Investigate what is needed to use browser based rendering for books
Closed, ResolvedPublic
Actions

Description

Task:
Currently, books that are printed as pdf not only contain a collection of articles, but also a dedicated title page, a table of contents, citations and authors for all articles at the end of the collection.
When using a browser-based rendering service like electron, what would we need to do to still support the features? This includes

To what extend would it be possible to add a title page and a table of contents similar to the way they are added now
How can we remove the references part of the individual articles?
Is it possible to add the references of all articles at the end similarly to how it is now done for the latex pdfs?
Is it possible to add the authors at the end similar to how it is done now?
Is there any other feature in the current book rendering that we should support, too?

Background:
One of the wishes of the 2015 German-speaking community wishlist as well as the international community wishlist was the support of tables in pdfs: T135643.
It would take an enormous engineering effort to add tables to the current latex layout in a way that 80%-90% of the tables display correctly. 10%-20% would always be off due to the different capabilities of the two media (printed, layouted page versus HTML). Therefore the idea is to offer another way of rendering pdfs. The new browser-based rendering version will not have the well designed latex layout (at least for the start), but look like the printed website - not perfect for print, but at least complete.

Related Objects
Search...

Status	Assigned	Task
Resolved	• JKatzWMF	T150871 [EPIC] (Proposal) Replicate core OCG features and sunset OCG service
Resolved	None	T135643 Show tables in pdfs (#9)
Resolved	Addshore	T150185 Deploy ElectronPdfService Extension to production
Resolved	Tobi_WMDE_SW	T142201 Create a mediawiki extension for browser-based rendered pdf support
Resolved	gabriel-wmde	T142204 Investigate what is needed to use browser based rendering for books

Event Timeline

• Lea_WMDE created this task.Aug 5 2016, 1:39 PM

• Lea_WMDE moved this task from Incoming to Tables in pdfs on the TCB-Team (now WMDE-TechWish) board.Aug 8 2016, 3:01 PM

• Lea_WMDE added a project: Electron-PDFs.Aug 8 2016, 3:05 PM

This is the result of my investigation:

General Description of the approach

Books rely on the Collection extension and the Offline Content Generator (OCG) bundler. The new rendering methods will use that as well because all the necessary information is contained in the bundle and it has a documented structure.

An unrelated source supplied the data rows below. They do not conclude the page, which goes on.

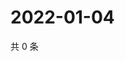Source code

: # 2022-01-04

共 0 条

<!-- BEGIN WEIBO -->
<!-- 最后更新时间 Tue Jan 04 2022 14:18:04 GMT+0800 (China Standard Time) -->

<!-- END WEIBO -->

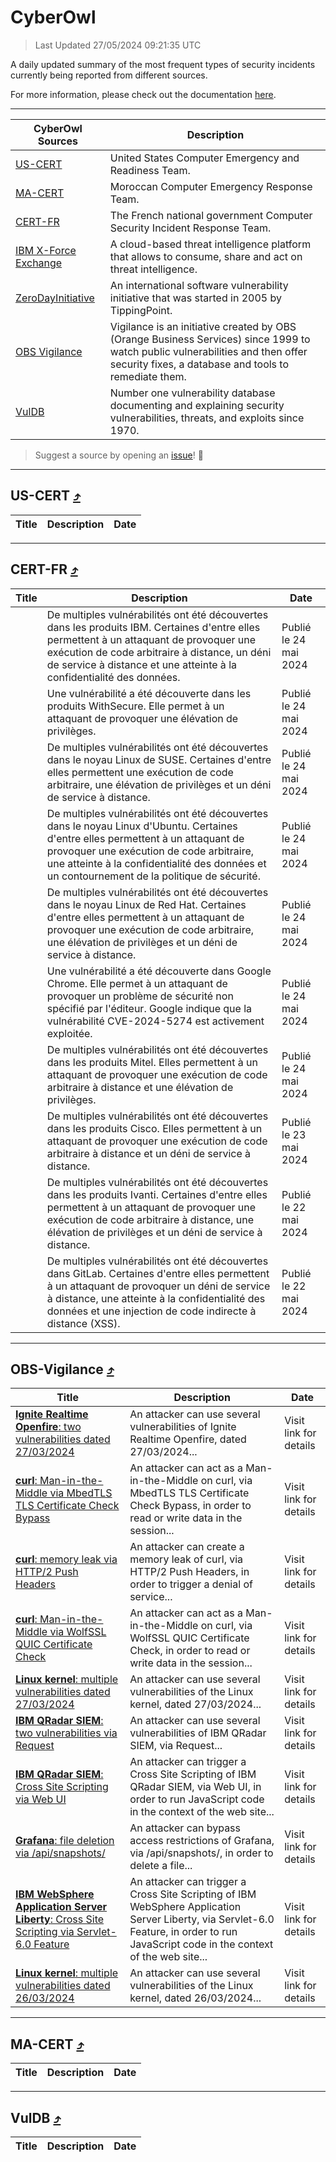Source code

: 
 <div id='top'></div>

# CyberOwl

 > Last Updated 27/05/2024 09:21:35 UTC
 
 A daily updated summary of the most frequent types of security incidents currently being reported from different sources.
 
 For more information, please check out the documentation [here](./docs/README.md).
 
 ---
 |CyberOwl Sources|Description|
 |---|---|
 |[US-CERT](#us-cert-arrow_heading_up)|United States Computer Emergency and Readiness Team.|
 |[MA-CERT](#ma-cert-arrow_heading_up)|Moroccan Computer Emergency Response Team.|
 |[CERT-FR](#cert-fr-arrow_heading_up)|The French national government Computer Security Incident Response Team.|
 |[IBM X-Force Exchange](#ibmcloud-arrow_heading_up)|A cloud-based threat intelligence platform that allows to consume, share and act on threat intelligence.|
 |[ZeroDayInitiative](#zerodayinitiative-arrow_heading_up)|An international software vulnerability initiative that was started in 2005 by TippingPoint.|
 |[OBS Vigilance](#obs-vigilance-arrow_heading_up)|Vigilance is an initiative created by OBS (Orange Business Services) since 1999 to watch public vulnerabilities and then offer security fixes, a database and tools to remediate them.|
 |[VulDB](#vuldb-arrow_heading_up)|Number one vulnerability database documenting and explaining security vulnerabilities, threats, and exploits since 1970.|
 
 > Suggest a source by opening an [issue](https://github.com/karimhabush/cyberowl/issues)! :raised_hands:
 ---

## US-CERT [:arrow_heading_up:](#cyberowl)

 |Title|Description|Date|
 |---|---|---|
 
 ---

## CERT-FR [:arrow_heading_up:](#cyberowl)

 |Title|Description|Date|
 |---|---|---|
 |[](https://www.cert.ssi.gouv.fr/avis/CERTFR-2024-AVI-0442/)|De multiples vulnérabilités ont été découvertes dans les produits IBM. Certaines d'entre elles permettent à un attaquant de provoquer une exécution de code arbitraire à distance, un déni de service à distance et une atteinte à la confidentialité des données.|Publié le 24 mai 2024|
 |[](https://www.cert.ssi.gouv.fr/avis/CERTFR-2024-AVI-0441/)|Une vulnérabilité a été découverte dans les produits WithSecure. Elle permet à un attaquant de provoquer une élévation de privilèges.|Publié le 24 mai 2024|
 |[](https://www.cert.ssi.gouv.fr/avis/CERTFR-2024-AVI-0440/)|De multiples vulnérabilités ont été découvertes dans le noyau Linux de SUSE. Certaines d'entre elles permettent une exécution de code arbitraire, une élévation de privilèges et un déni de service à distance.|Publié le 24 mai 2024|
 |[](https://www.cert.ssi.gouv.fr/avis/CERTFR-2024-AVI-0439/)|De multiples vulnérabilités ont été découvertes dans le noyau Linux d'Ubuntu. Certaines d'entre elles permettent à un attaquant de provoquer une exécution de code arbitraire, une atteinte à la confidentialité des données et un contournement de la politique de sécurité.|Publié le 24 mai 2024|
 |[](https://www.cert.ssi.gouv.fr/avis/CERTFR-2024-AVI-0438/)|De multiples vulnérabilités ont été découvertes dans le noyau Linux de Red Hat. Certaines d'entre elles permettent à un attaquant de provoquer une exécution de code arbitraire, une élévation de privilèges et un déni de service à distance.|Publié le 24 mai 2024|
 |[](https://www.cert.ssi.gouv.fr/avis/CERTFR-2024-AVI-0437/)|Une vulnérabilité a été découverte dans Google Chrome. Elle permet à un attaquant de provoquer un problème de sécurité non spécifié par l'éditeur. Google indique que la vulnérabilité CVE-2024-5274 est activement exploitée.|Publié le 24 mai 2024|
 |[](https://www.cert.ssi.gouv.fr/avis/CERTFR-2024-AVI-0436/)|De multiples vulnérabilités ont été découvertes dans les produits Mitel. Elles permettent à un attaquant de provoquer une exécution de code arbitraire à distance et une élévation de privilèges.|Publié le 24 mai 2024|
 |[](https://www.cert.ssi.gouv.fr/avis/CERTFR-2024-AVI-0435/)|De multiples vulnérabilités ont été découvertes dans les produits Cisco. Elles permettent à un attaquant de provoquer une exécution de code arbitraire à distance et un déni de service à distance.|Publié le 23 mai 2024|
 |[](https://www.cert.ssi.gouv.fr/avis/CERTFR-2024-AVI-0434/)|De multiples vulnérabilités ont été découvertes dans les produits Ivanti. Certaines d'entre elles permettent à un attaquant de provoquer une exécution de code arbitraire à distance, une élévation de privilèges et un déni de service à distance.|Publié le 22 mai 2024|
 |[](https://www.cert.ssi.gouv.fr/avis/CERTFR-2024-AVI-0433/)|De multiples vulnérabilités ont été découvertes dans GitLab. Certaines d'entre elles permettent à un attaquant de provoquer un déni de service à distance, une atteinte à la confidentialité des données et une injection de code indirecte à distance (XSS).|Publié le 22 mai 2024|
 
 ---

## OBS-Vigilance [:arrow_heading_up:](#cyberowl)

 |Title|Description|Date|
 |---|---|---|
 |[<a href="https://vigilance.fr/vulnerability/Ignite-Realtime-Openfire-two-vulnerabilities-dated-27-03-2024-43880" class="noirorange"><b>Ignite Realtime Openfire</b>: two vulnerabilities dated 27/03/2024</a>](https://vigilance.fr/vulnerability/Ignite-Realtime-Openfire-two-vulnerabilities-dated-27-03-2024-43880)|An attacker can use several vulnerabilities of Ignite Realtime Openfire, dated 27/03/2024...|Visit link for details|
 |[<a href="https://vigilance.fr/vulnerability/curl-Man-in-the-Middle-via-MbedTLS-TLS-Certificate-Check-Bypass-43878" class="noirorange"><b>curl</b>: Man-in-the-Middle via MbedTLS TLS Certificate Check Bypass</a>](https://vigilance.fr/vulnerability/curl-Man-in-the-Middle-via-MbedTLS-TLS-Certificate-Check-Bypass-43878)|An attacker can act as a Man-in-the-Middle on curl, via MbedTLS TLS Certificate Check Bypass, in order to read or write data in the session...|Visit link for details|
 |[<a href="https://vigilance.fr/vulnerability/curl-memory-leak-via-HTTP-2-Push-Headers-43877" class="noirorange"><b>curl</b>: memory leak via HTTP/2 Push Headers</a>](https://vigilance.fr/vulnerability/curl-memory-leak-via-HTTP-2-Push-Headers-43877)|An attacker can create a memory leak of curl, via HTTP/2 Push Headers, in order to trigger a denial of service...|Visit link for details|
 |[<a href="https://vigilance.fr/vulnerability/curl-Man-in-the-Middle-via-WolfSSL-QUIC-Certificate-Check-43876" class="noirorange"><b>curl</b>: Man-in-the-Middle via WolfSSL QUIC Certificate Check</a>](https://vigilance.fr/vulnerability/curl-Man-in-the-Middle-via-WolfSSL-QUIC-Certificate-Check-43876)|An attacker can act as a Man-in-the-Middle on curl, via WolfSSL QUIC Certificate Check, in order to read or write data in the session...|Visit link for details|
 |[<a href="https://vigilance.fr/vulnerability/Linux-kernel-multiple-vulnerabilities-dated-27-03-2024-43874" class="noirorange"><b>Linux kernel</b>: multiple vulnerabilities dated 27/03/2024</a>](https://vigilance.fr/vulnerability/Linux-kernel-multiple-vulnerabilities-dated-27-03-2024-43874)|An attacker can use several vulnerabilities of the Linux kernel, dated 27/03/2024...|Visit link for details|
 |[<a href="https://vigilance.fr/vulnerability/IBM-QRadar-SIEM-two-vulnerabilities-via-Request-43873" class="noirorange"><b>IBM QRadar SIEM</b>: two vulnerabilities via Request</a>](https://vigilance.fr/vulnerability/IBM-QRadar-SIEM-two-vulnerabilities-via-Request-43873)|An attacker can use several vulnerabilities of IBM QRadar SIEM, via Request...|Visit link for details|
 |[<a href="https://vigilance.fr/vulnerability/IBM-QRadar-SIEM-Cross-Site-Scripting-via-Web-UI-43872" class="noirorange"><b>IBM QRadar SIEM</b>: Cross Site Scripting via Web UI</a>](https://vigilance.fr/vulnerability/IBM-QRadar-SIEM-Cross-Site-Scripting-via-Web-UI-43872)|An attacker can trigger a Cross Site Scripting of IBM QRadar SIEM, via Web UI, in order to run JavaScript code in the context of the web site...|Visit link for details|
 |[<a href="https://vigilance.fr/vulnerability/Grafana-file-deletion-via-api-snapshots-43869" class="noirorange"><b>Grafana</b>: file deletion via /api/snapshots/</a>](https://vigilance.fr/vulnerability/Grafana-file-deletion-via-api-snapshots-43869)|An attacker can bypass access restrictions of Grafana, via /api/snapshots/, in order to delete a file...|Visit link for details|
 |[<a href="https://vigilance.fr/vulnerability/IBM-WebSphere-Application-Server-Liberty-Cross-Site-Scripting-via-Servlet-6-0-Feature-43868" class="noirorange"><b>IBM WebSphere Application Server Liberty</b>: Cross Site Scripting via Servlet-6.0 Feature</a>](https://vigilance.fr/vulnerability/IBM-WebSphere-Application-Server-Liberty-Cross-Site-Scripting-via-Servlet-6-0-Feature-43868)|An attacker can trigger a Cross Site Scripting of IBM WebSphere Application Server Liberty, via Servlet-6.0 Feature, in order to run JavaScript code in the context of the web site...|Visit link for details|
 |[<a href="https://vigilance.fr/vulnerability/Linux-kernel-multiple-vulnerabilities-dated-26-03-2024-43867" class="noirorange"><b>Linux kernel</b>: multiple vulnerabilities dated 26/03/2024</a>](https://vigilance.fr/vulnerability/Linux-kernel-multiple-vulnerabilities-dated-26-03-2024-43867)|An attacker can use several vulnerabilities of the Linux kernel, dated 26/03/2024...|Visit link for details|
 
 ---

## MA-CERT [:arrow_heading_up:](#cyberowl)

 |Title|Description|Date|
 |---|---|---|
 
 ---

## VulDB [:arrow_heading_up:](#cyberowl)

 |Title|Description|Date|
 |---|---|---|
 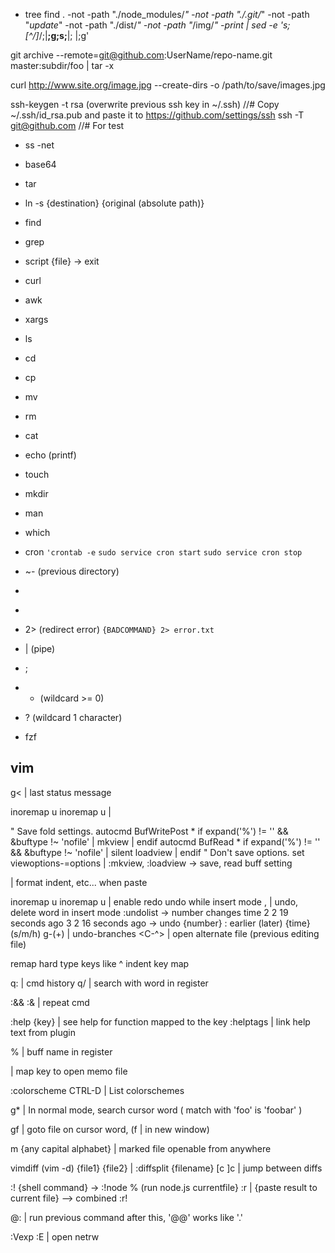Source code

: - tree
find . -not -path "./node_modules/*" -not -path "./.git/*" -not -path "*update*" -not -path "./dist/*" -not -path "*/img/*"  -print | sed -e 's;[^/]*/;|____;g;s;____|; |;g'

git archive --remote=git@github.com:UserName/repo-name.git master:subdir/foo | tar -x

curl http://www.site.org/image.jpg --create-dirs -o /path/to/save/images.jpg

ssh-keygen -t rsa (overwrite previous ssh key in ~/.ssh)
//# Copy ~/.ssh/id_rsa.pub and paste it to https://github.com/settings/ssh
ssh -T git@github.com //# For test

- ss -net
- base64
- tar
- ln -s {destination} {original (absolute path)}
- find
- grep
- script {file} -> exit
- curl
- awk
- xargs
- ls
- cd
- cp
- mv 
- rm
- cat
- echo (printf)
- touch
- mkdir
- man
- which
- cron `'crontab -e` `sudo service cron start` `sudo service cron stop`
- ~- (previous directory)
- >
- >>
- 2> (redirect error) `{BADCOMMAND} 2> error.txt`
- | (pipe)
- ;
- * (wildcard >= 0)
- ? (wildcard 1 character)

- fzf

## vim
g<  | last status message

inoremap <C-u>  <C-g>u<C-u>
inoremap <C-w>  <C-g>u<C-w> |

" Save fold settings.
autocmd BufWritePost * if expand('%') != '' && &buftype !~ 'nofile' | mkview | endif
autocmd BufRead * if expand('%') != '' && &buftype !~ 'nofile' | silent loadview | endif
" Don't save options.
set viewoptions-=options | :mkview, :loadview -> save, read buff setting

| format indent, etc... when paste

inoremap <C-u>  <C-g>u<C-u>
inoremap <C-w>  <C-g>u<C-w> | enable redo undo while insert mode
<C-u> , <C-w> | undo, delete word in insert mode
:undolist -> number changes time 2 2 19 seconds ago 3 2 16 seconds ago
-> undo {number}
: earlier (later) {time}(s/m/h)
g-(+) | undo-branches
<C-^> | open alternate file (previous editing file)

remap hard type keys like ^
indent key map

q: | cmd history
q/ | search with word in register 

:&& :& | repeat cmd

:help {key} | see help for function mapped to the key
:helptags | link help text from plugin

% | buff name in register

| map key to open memo file

:colorscheme CTRL-D | List colorschemes

g\* | In normal mode, search cursor word ( match with 'foo' is 'foobar' )

gf | goto file on cursor word, (<C-w>f | in new window)

m {any capital alphabet} |  marked file openable from anywhere

vimdiff (vim -d) {file1} {file2} | :diffsplit {filename}
[c ]c | jump between diffs


:! {shell command} -> :!node % (run node.js currentfile}
:r | {paste result to current file} --> combined :r! 


@: | run previous command after this, '@@' works like '.'


:Vexp :E | open netrw
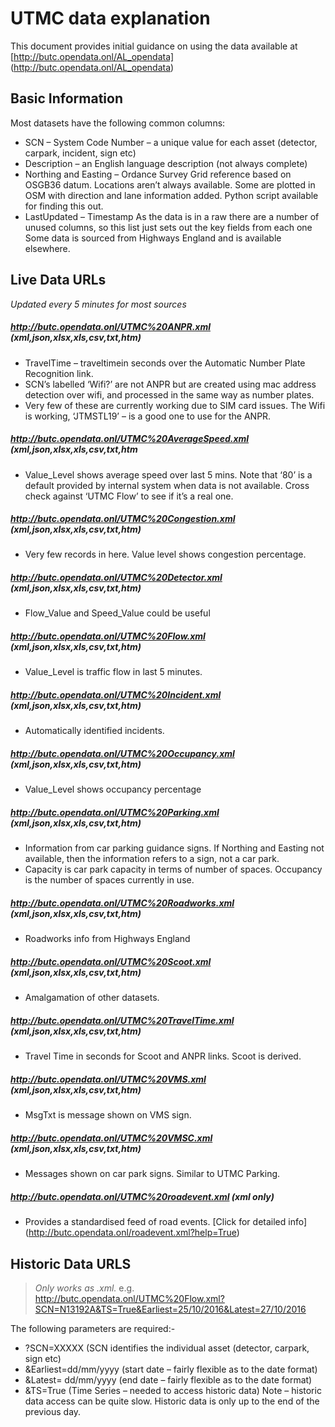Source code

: # UTMC data explanation

This document provides initial guidance on using the data available at [http://butc.opendata.onl/AL_opendata] (http://butc.opendata.onl/AL_opendata)

## Basic Information

Most datasets have the following common columns:
-	SCN – System Code Number – a unique value for each asset (detector, carpark, incident, sign etc)
-	Description – an English language description (not always complete)
-	Northing and Easting – Ordance Survey Grid reference based on OSGB36 datum. Locations aren’t always available. Some are plotted in OSM with direction and lane information added. Python script available for finding this out.
-	LastUpdated – Timestamp
As the data is in a raw there are a number of unused columns, so this list just sets out the key fields from each one
Some data is sourced from Highways England and is available elsewhere.

## Live Data URLs 

*Updated every 5 minutes for most sources*

##### http://butc.opendata.onl/UTMC%20ANPR.xml (xml,json,xlsx,xls,csv,txt,htm)

-	TravelTime – traveltimein seconds over the Automatic Number Plate Recognition link.
-	SCN’s labelled ‘Wifi?’ are not ANPR but are created using mac address detection over wifi, and processed in the same way as number plates.
-	Very few of these are currently working due to SIM card issues. The Wifi is working, ‘JTMSTL19’ – is a good one to use for the ANPR.

##### http://butc.opendata.onl/UTMC%20AverageSpeed.xml (xml,json,xlsx,xls,csv,txt,htm

-	Value_Level shows average speed over last 5 mins. Note that ‘80’ is a default provided by internal system when data is not available. Cross check against ‘UTMC Flow’ to see if it’s a real one.

##### http://butc.opendata.onl/UTMC%20Congestion.xml (xml,json,xlsx,xls,csv,txt,htm)

-	Very few records in here. Value level shows congestion percentage.

##### http://butc.opendata.onl/UTMC%20Detector.xml (xml,json,xlsx,xls,csv,txt,htm)

-	Flow_Value and Speed_Value could be useful

##### http://butc.opendata.onl/UTMC%20Flow.xml (xml,json,xlsx,xls,csv,txt,htm)

-	Value_Level is traffic flow in last 5 minutes.

##### http://butc.opendata.onl/UTMC%20Incident.xml (xml,json,xlsx,xls,csv,txt,htm)

-	Automatically identified incidents.

##### http://butc.opendata.onl/UTMC%20Occupancy.xml (xml,json,xlsx,xls,csv,txt,htm)

-	Value_Level shows occupancy percentage

##### http://butc.opendata.onl/UTMC%20Parking.xml (xml,json,xlsx,xls,csv,txt,htm)

-	Information from car parking guidance signs. If Northing and Easting not available, then the information refers to a sign, not a car park.
-	Capacity is car park capacity in terms of number of spaces. Occupancy is the number of spaces currently in use.

##### http://butc.opendata.onl/UTMC%20Roadworks.xml (xml,json,xlsx,xls,csv,txt,htm)

-	Roadworks info from Highways England

##### http://butc.opendata.onl/UTMC%20Scoot.xml (xml,json,xlsx,xls,csv,txt,htm)

-	Amalgamation of other datasets.

##### http://butc.opendata.onl/UTMC%20TravelTime.xml (xml,json,xlsx,xls,csv,txt,htm)

-	Travel Time in seconds for Scoot and ANPR links. Scoot is derived.

##### http://butc.opendata.onl/UTMC%20VMS.xml (xml,json,xlsx,xls,csv,txt,htm)

-	MsgTxt is message shown on VMS sign.

##### http://butc.opendata.onl/UTMC%20VMSC.xml (xml,json,xlsx,xls,csv,txt,htm)

-	Messages shown on car park signs. Similar to UTMC Parking.

##### http://butc.opendata.onl/UTMC%20roadevent.xml (xml only)

-	Provides a standardised feed of road events. [Click for detailed info] (http://butc.opendata.onl/roadevent.xml?help=True) 

## Historic Data URLS

> *Only works as .xml.* e.g. http://butc.opendata.onl/UTMC%20Flow.xml?SCN=N13192A&TS=True&Earliest=25/10/2016&Latest=27/10/2016

The following parameters are required:-
-	?SCN=XXXXX (SCN identifies the individual asset (detector, carpark, sign etc)
-	&Earliest=dd/mm/yyyy (start date – fairly flexible as to the date format)
-	&Latest= dd/mm/yyyy (end date – fairly flexible as to the date format)
-	&TS=True (Time Series – needed to access historic data)
Note – historic data access can be quite slow. Historic data is only up to the end of the previous day.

PDF generation is done in three steps:

Download the book bundle. The bundle is in OCG bundle format.
Create a single HTML page from the bundle, with a title page, table of contents, moved references and authors list.
Send HTML to Electron renderer.

Title page

The bundle contains the file [metabook.json](https://www.mediawiki.org/wiki/Offline_content_generator/metabook.json) which contains all the necessary information for a title page: Title, Subtitle and Summary.

In general, printing CSS-styled HTML lacks two important features: Native page numbers and references to page numbers. "Native page numbers" means page numbers generated by CSS, not page numbers that might be generated by the rendering browser (Electron in this case). For more information see this StackOverflow discussion. A table of contents would be just informative and have clickable links in the PDF, for printed out pages it would be useless.

Generating the table of contents from the bundle (without page numbers) can be done as follows: The metabook.json file contains the the chapter/article order. The order can be used to generate a table of contents with the section headings of each article. The section headings are stored in the key-value database html.db. The format is the [JSON output of an API call to action=parse](https://en.wikipedia.org/w/api.php?action=help&modules=parse). That means the JSON contains a sections key with information about each section: Unique ID, text, section number, etc. Some processing of the page HTML has to be done to ensure that the IDs are really unique and can be used as links, e.g. prepending the IDs with the article name.

Moving the references

The references section can be detected in the page HTML through the CSS selector ol.references, however some pages (e.g. en:Venus) contain notes for certain references which are in a separate section, so some processing to get the right element and page/wiki-specific handling has to be implemented.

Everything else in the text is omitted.